Assigned task:
Every line containing the word "ciphertext" must be pulled from the records.

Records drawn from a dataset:
[Start of Attachment]

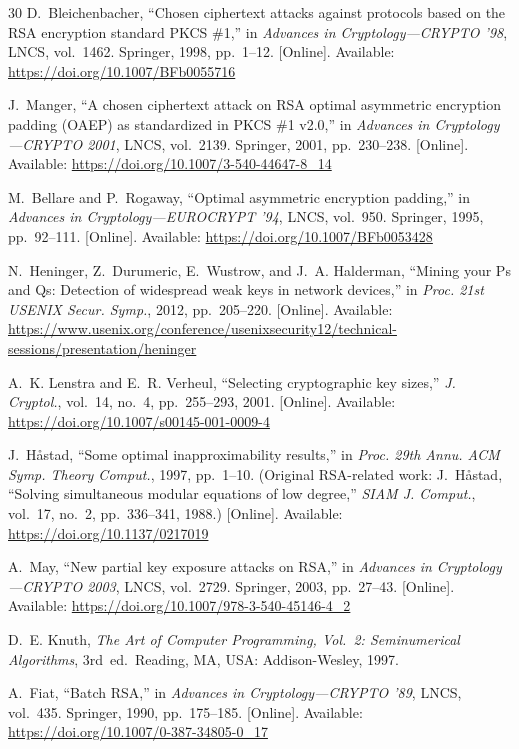 \documentclass[journal]{IEEEtran}
\begin{document}
\begin{thebibliography}{30}
D.~Bleichenbacher, ``Chosen ciphertext attacks against protocols based on the RSA encryption standard PKCS \#1,'' in \textit{Advances in Cryptology---CRYPTO '98}, LNCS, vol.~1462. Springer, 1998, pp.~1--12. [Online]. Available: \url{https://doi.org/10.1007/BFb0055716}

J.~Manger, ``A chosen ciphertext attack on RSA optimal asymmetric encryption padding (OAEP) as standardized in PKCS \#1 v2.0,'' in \textit{Advances in Cryptology---CRYPTO 2001}, LNCS, vol.~2139. Springer, 2001, pp.~230--238. [Online]. Available: \url{https://doi.org/10.1007/3-540-44647-8_14}

M.~Bellare and P.~Rogaway, ``Optimal asymmetric encryption padding,'' in \textit{Advances in Cryptology---EUROCRYPT '94}, LNCS, vol.~950. Springer, 1995, pp.~92--111. [Online]. Available: \url{https://doi.org/10.1007/BFb0053428}

N.~Heninger, Z.~Durumeric, E.~Wustrow, and J.~A. Halderman, ``Mining your Ps and Qs: Detection of widespread weak keys in network devices,'' in \textit{Proc. 21st USENIX Secur. Symp.}, 2012, pp.~205--220. [Online]. Available: \url{https://www.usenix.org/conference/usenixsecurity12/technical-sessions/presentation/heninger}

A.~K. Lenstra and E.~R. Verheul, ``Selecting cryptographic key sizes,'' \textit{J. Cryptol.}, vol.~14, no.~4, pp.~255--293, 2001. [Online]. Available: \url{https://doi.org/10.1007/s00145-001-0009-4}

J.~H{\aa}stad, ``Some optimal inapproximability results,'' in \textit{Proc. 29th Annu. ACM Symp. Theory Comput.}, 1997, pp.~1--10. (Original RSA-related work: J.~H{\aa}stad, ``Solving simultaneous modular equations of low degree,'' \textit{SIAM J. Comput.}, vol.~17, no.~2, pp.~336--341, 1988.) [Online]. Available: \url{https://doi.org/10.1137/0217019}

A.~May, ``New partial key exposure attacks on RSA,'' in \textit{Advances in Cryptology---CRYPTO 2003}, LNCS, vol.~2729. Springer, 2003, pp.~27--43. [Online]. Available: \url{https://doi.org/10.1007/978-3-540-45146-4_2}

D.~E. Knuth, \textit{The Art of Computer Programming, Vol.~2: Seminumerical Algorithms}, 3rd~ed.\ Reading, MA, USA: Addison-Wesley, 1997.

A.~Fiat, ``Batch RSA,'' in \textit{Advances in Cryptology---CRYPTO '89}, LNCS, vol.~435. Springer, 1990, pp.~175--185. [Online]. Available: \url{https://doi.org/10.1007/0-387-34805-0_17}


\end{thebibliography}
\end{document}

[End of Attachment]

Solution:
D.~Bleichenbacher, ``Chosen ciphertext attacks against protocols based on the RSA encryption standard PKCS \#1,'' in \textit{Advances in Cryptology---CRYPTO '98}, LNCS, vol.~1462. Springer, 1998, pp.~1--12. [Online]. Available: \url{https://doi.org/10.1007/BFb0055716}
J.~Manger, ``A chosen ciphertext attack on RSA optimal asymmetric encryption padding (OAEP) as standardized in PKCS \#1 v2.0,'' in \textit{Advances in Cryptology---CRYPTO 2001}, LNCS, vol.~2139. Springer, 2001, pp.~230--238. [Online]. Available: \url{https://doi.org/10.1007/3-540-44647-8_14}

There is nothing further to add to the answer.